When I told Anderson that I heard some long-time TED-sters were saying they may not return next year, he shrugged. “We’re going to be sold out, as ever,” he said, and also explained that the high prices will help subsidize a lower price for first-time attendees (a bargain $5,000!) as well as 25 free slots for winners of a lottery.
I’ll probably be there next year myself. Every year I come to TED prepared to roll my eyes a lot at the beginning, but knowing that at some point in the intellectual marathon my brain will buckle to the cascade of ideas and bend to the painstakingly rehearsed presentations. Of course, at every break I nudge my phone awake to check out my Facebook News Feed — who can afford not to? But then I line up at my usual spot toward the back of the convention center for entry to the arena of ideas.

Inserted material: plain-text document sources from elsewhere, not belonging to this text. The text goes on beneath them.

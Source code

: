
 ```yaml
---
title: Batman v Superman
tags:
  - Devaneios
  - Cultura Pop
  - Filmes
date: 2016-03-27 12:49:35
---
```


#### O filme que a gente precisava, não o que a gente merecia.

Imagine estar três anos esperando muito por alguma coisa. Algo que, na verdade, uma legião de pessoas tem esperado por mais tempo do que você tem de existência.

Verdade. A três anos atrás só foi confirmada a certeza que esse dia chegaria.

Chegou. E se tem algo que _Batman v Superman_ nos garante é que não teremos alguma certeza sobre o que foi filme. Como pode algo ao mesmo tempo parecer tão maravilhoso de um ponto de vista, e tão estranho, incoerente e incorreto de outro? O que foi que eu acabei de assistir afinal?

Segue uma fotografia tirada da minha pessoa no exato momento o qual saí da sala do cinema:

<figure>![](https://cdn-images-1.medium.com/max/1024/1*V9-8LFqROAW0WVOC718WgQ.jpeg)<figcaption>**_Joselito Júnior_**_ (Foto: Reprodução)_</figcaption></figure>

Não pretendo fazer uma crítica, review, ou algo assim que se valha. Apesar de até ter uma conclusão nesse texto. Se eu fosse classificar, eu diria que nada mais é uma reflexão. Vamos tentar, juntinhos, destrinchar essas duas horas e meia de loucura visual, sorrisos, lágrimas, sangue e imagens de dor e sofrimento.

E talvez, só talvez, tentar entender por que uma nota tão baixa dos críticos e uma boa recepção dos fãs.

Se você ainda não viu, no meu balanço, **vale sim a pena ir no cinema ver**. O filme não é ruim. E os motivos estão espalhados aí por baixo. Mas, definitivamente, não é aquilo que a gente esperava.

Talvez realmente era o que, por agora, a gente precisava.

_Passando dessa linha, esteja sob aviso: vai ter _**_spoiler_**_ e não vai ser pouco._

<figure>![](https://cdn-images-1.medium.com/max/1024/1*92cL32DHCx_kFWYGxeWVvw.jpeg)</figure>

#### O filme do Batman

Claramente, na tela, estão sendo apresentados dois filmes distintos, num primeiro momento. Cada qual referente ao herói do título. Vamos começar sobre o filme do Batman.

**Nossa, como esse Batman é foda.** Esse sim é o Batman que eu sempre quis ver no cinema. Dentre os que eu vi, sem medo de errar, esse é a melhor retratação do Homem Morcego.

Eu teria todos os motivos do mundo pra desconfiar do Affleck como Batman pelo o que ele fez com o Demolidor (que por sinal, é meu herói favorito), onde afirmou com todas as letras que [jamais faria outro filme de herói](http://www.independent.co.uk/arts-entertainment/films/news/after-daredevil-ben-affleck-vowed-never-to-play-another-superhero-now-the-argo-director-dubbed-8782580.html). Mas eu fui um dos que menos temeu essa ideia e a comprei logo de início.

My favorite moment this year came during Session Five — less than halfway through the five-day TED extravaganza — when 19-year-old college freshman Anika Paulson stood in the red circle, alone on the stage. In front of her were over 1,000 people in the custom-built theatre, thousands more watching on live-stream and perhaps millions of future video viewers to come. Paulson, whose talk was a poetic observation of how music sustains life, was there almost by accident. She had been part of a school program that asked students to make up TED talks. Of thousands of participants, 18 were chosen to come to New York City to deliver them at the TED office. Anderson happened to hear it, and was charmed enough to invite her to speak at the main stage, where bestsellers and million-dollar lecture careers are launched. The next 12 minutes had the potential to shape the rest of her life.
Paulson stared at the audience and let out a deep sigh. The crowd held its breath. And then she killed it. When she completed her talk, the crowd leapt to its feet. It was much better than a like button.